[Work to be completed]:
The answer must repeat every record exactly, with no pictures in it.

[Provided records]:
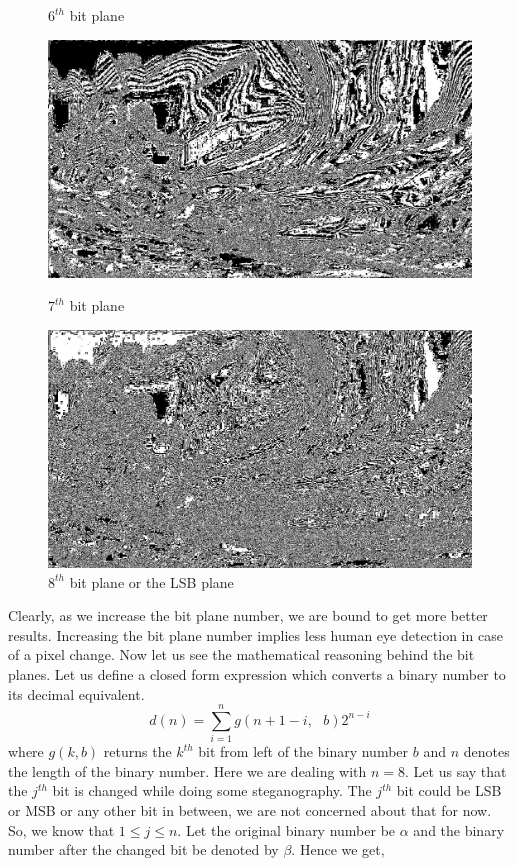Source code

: \documentclass{report}
\begin{document}
\begin{figure}[H]
\begin{minipage}{0.46\linewidth}
\caption{$6^{th}$ bit plane}
\end{minipage}
\hfill
\begin{minipage}{0.46\linewidth}
\includegraphics[width=\textwidth]{images/7.png}
\caption{$7^{th}$ bit plane}
\end{minipage}
\hfill
\begin{minipage}{0.46\linewidth}
\includegraphics[width=\textwidth]{images/8.png}
\caption{$8^{th}$ bit plane or the LSB plane}
\end{minipage}

\end{figure}
Clearly, as we increase the bit plane number, we are bound to get more better results. Increasing the bit plane number implies less human eye detection in case of a pixel change. Now let us see the mathematical reasoning behind the bit planes. \newpage Let us define a closed form expression which converts a binary number to its decimal equivalent.
\begin{equation}
\displaystyle d(n) =\sum_{i=1}^{n}g(n+1-i,\textrm{ } b)2^{n-i}
\end{equation}
where $g(k, b)$ returns the $k^{th}$ bit from left of the binary number $b$ and $n$ denotes the length of the binary number. Here we are dealing with $n=8$. Let us say that the $j^{th}$ bit is changed while doing some steganography. The $j^{th}$ bit could be LSB or MSB or any other bit in between, we are not concerned about that for now. So, we know that $ 1 \leq j \leq n$. Let the original binary number be $\alpha$ and the binary number after the changed bit be denoted by $\beta$. Hence we get,
\end{document}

[Task output]:
Source code

: \documentclass{report}
\begin{document}
\begin{figure}[H]
\begin{minipage}{0.46\linewidth}
\caption{$6^{th}$ bit plane}
\end{minipage}
\hfill
\begin{minipage}{0.46\linewidth}
\includegraphics[width=\textwidth]{images/7.png}
\caption{$7^{th}$ bit plane}
\end{minipage}
\hfill
\begin{minipage}{0.46\linewidth}
\includegraphics[width=\textwidth]{images/8.png}
\caption{$8^{th}$ bit plane or the LSB plane}
\end{minipage}

\end{figure}
Clearly, as we increase the bit plane number, we are bound to get more better results. Increasing the bit plane number implies less human eye detection in case of a pixel change. Now let us see the mathematical reasoning behind the bit planes. \newpage Let us define a closed form expression which converts a binary number to its decimal equivalent.
\begin{equation}
\displaystyle d(n) =\sum_{i=1}^{n}g(n+1-i,\textrm{ } b)2^{n-i}
\end{equation}
where $g(k, b)$ returns the $k^{th}$ bit from left of the binary number $b$ and $n$ denotes the length of the binary number. Here we are dealing with $n=8$. Let us say that the $j^{th}$ bit is changed while doing some steganography. The $j^{th}$ bit could be LSB or MSB or any other bit in between, we are not concerned about that for now. So, we know that $ 1 \leq j \leq n$. Let the original binary number be $\alpha$ and the binary number after the changed bit be denoted by $\beta$. Hence we get,
\end{document}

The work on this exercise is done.